ありがとう、そう言って帽子を手に取り頭を下げれば彼女は起立して恭しく礼をした。超売れっ子のピアニストがするような得意げな表情を浮かべ、まるでコンサート会場でたくさんの観客に向けてするかのようなしぐさに思わずお互い笑ってしまった。

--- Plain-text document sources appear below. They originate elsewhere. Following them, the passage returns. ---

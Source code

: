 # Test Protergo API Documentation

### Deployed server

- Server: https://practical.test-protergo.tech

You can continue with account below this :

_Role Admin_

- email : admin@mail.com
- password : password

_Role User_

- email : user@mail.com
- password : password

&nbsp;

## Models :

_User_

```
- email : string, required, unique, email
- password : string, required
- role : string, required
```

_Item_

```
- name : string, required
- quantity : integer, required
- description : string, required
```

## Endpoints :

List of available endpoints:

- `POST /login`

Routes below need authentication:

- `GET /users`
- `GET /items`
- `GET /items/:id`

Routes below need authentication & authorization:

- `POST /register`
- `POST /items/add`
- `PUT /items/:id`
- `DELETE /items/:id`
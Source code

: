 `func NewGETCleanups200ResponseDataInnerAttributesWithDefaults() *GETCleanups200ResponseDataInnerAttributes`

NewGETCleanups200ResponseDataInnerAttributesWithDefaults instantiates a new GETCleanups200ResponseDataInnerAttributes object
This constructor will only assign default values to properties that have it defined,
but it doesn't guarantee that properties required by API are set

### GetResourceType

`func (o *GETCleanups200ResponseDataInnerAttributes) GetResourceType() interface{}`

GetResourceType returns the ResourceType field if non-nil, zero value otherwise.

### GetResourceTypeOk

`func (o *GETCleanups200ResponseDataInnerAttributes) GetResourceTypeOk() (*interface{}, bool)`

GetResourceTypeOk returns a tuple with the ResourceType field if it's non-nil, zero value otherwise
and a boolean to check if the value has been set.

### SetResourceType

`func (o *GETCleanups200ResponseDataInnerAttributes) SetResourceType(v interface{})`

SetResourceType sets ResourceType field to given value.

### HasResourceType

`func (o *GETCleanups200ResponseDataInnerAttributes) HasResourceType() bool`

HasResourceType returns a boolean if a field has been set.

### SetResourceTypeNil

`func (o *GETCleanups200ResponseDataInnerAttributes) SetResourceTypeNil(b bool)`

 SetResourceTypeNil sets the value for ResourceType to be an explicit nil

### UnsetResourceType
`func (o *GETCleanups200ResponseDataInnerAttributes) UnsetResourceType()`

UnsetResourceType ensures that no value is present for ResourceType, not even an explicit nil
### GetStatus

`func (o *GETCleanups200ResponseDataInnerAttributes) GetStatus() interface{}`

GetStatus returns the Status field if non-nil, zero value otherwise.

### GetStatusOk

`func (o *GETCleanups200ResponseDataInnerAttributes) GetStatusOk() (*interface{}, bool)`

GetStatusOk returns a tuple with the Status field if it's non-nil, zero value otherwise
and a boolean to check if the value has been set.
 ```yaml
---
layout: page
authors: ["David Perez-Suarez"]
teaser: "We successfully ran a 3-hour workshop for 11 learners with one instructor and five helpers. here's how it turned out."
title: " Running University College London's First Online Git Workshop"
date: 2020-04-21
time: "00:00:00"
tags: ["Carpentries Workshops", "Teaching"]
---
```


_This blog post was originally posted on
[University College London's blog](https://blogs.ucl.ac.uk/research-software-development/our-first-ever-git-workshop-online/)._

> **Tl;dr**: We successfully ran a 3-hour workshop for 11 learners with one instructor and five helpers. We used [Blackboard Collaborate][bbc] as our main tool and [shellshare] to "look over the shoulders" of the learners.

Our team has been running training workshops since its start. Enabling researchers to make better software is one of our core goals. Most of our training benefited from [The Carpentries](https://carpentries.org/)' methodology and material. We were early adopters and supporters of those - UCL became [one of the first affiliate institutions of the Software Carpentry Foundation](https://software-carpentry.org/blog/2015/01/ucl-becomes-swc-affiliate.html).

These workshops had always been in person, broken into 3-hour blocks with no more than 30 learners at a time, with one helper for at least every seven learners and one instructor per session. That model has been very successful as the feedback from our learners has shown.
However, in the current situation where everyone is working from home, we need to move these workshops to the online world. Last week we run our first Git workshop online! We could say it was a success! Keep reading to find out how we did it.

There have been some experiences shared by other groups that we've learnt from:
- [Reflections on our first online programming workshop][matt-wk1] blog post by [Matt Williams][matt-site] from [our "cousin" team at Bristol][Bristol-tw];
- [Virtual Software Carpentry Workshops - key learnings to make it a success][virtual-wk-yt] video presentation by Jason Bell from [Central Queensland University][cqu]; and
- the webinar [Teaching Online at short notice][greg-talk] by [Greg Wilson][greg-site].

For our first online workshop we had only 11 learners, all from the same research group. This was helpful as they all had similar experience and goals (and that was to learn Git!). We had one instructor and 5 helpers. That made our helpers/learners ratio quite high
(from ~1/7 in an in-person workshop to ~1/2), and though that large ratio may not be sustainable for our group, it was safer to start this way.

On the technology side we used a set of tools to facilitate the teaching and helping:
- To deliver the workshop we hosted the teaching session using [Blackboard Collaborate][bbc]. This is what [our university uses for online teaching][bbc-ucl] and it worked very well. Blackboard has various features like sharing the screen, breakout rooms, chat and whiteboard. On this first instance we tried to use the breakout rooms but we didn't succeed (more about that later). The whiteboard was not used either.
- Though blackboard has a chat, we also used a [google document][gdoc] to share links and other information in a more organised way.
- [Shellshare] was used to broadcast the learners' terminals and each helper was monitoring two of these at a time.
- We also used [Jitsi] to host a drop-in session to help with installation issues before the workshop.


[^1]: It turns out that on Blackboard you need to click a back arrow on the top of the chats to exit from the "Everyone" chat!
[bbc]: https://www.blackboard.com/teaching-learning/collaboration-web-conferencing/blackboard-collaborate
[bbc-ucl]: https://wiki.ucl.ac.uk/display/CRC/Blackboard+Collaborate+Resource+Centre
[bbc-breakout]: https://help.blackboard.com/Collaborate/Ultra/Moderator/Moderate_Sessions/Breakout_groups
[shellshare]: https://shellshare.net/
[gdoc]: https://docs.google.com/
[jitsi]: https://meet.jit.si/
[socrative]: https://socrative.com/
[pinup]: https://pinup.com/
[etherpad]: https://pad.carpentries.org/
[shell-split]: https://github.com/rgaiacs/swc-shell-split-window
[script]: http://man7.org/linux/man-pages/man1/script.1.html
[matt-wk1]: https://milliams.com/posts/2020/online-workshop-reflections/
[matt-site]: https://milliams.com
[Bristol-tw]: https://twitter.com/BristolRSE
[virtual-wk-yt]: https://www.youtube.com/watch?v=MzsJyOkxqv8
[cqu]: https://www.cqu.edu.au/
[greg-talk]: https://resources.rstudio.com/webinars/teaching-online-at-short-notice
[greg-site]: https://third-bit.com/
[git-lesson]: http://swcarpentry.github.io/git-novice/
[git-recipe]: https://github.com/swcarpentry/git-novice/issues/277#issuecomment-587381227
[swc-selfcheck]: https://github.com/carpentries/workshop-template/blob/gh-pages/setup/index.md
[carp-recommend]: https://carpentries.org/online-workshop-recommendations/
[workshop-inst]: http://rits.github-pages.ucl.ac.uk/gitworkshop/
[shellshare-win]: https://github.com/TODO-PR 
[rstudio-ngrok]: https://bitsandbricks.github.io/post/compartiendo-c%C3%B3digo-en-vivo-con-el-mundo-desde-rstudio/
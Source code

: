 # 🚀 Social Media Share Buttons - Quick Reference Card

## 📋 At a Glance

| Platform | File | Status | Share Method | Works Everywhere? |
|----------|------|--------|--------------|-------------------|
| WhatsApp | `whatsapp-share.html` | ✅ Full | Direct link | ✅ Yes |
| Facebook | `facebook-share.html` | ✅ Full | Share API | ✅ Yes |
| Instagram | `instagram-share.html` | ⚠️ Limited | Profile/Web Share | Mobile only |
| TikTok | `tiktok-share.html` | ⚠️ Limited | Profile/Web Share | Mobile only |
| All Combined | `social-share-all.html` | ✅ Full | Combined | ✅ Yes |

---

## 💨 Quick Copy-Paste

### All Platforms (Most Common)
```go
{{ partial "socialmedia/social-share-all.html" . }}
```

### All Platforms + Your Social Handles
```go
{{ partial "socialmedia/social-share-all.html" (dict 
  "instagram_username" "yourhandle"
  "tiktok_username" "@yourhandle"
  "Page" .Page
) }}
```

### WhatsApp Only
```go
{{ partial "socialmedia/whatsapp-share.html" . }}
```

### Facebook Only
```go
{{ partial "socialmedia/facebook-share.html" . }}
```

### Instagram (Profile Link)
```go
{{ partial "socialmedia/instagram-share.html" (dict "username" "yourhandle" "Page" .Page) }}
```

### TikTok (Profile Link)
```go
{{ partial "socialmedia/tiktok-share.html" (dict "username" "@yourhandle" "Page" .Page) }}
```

「実はこれ、私が一番好きな曲なんです。同じ音楽仲間は寂しい曲だって言いますけれど、確かに寂しいけれど、寂しいだけじゃない。優しい曲だし、中盤はすごく心細くなるけれどそこもドラマティックで素敵だし。最後は雨が晴れていくような感じがして、好きなんです。」
「俺もりんごのおかげでこの曲が好きになった。雨だれか…ぴったりな曲名だと思う。」

彼女は嬉しそうに良かった、と一言言うとにっこり笑って腕を伸ばした。そして首を上にして、あ、と一言漏らした。

「だんだん暗くなってきましたね…」
「雨だから余計な。まだ三時半過ぎたくらい何だがな。確かに随分この辺は暗いらしい。」

ガラス張りのサロンの向こう側に映る午後三時過ぎの世界は想像以上に暗くなっていた。雨は相変わらず小雨だが、分厚い灰色は一向になくなる様子は見せない。脱いだ帽子を被り直し、自分のコートを脱ぎ、足元に置いておいた荷物を手に取ると、ピアノを片付け始めていた彼女に声を掛けた。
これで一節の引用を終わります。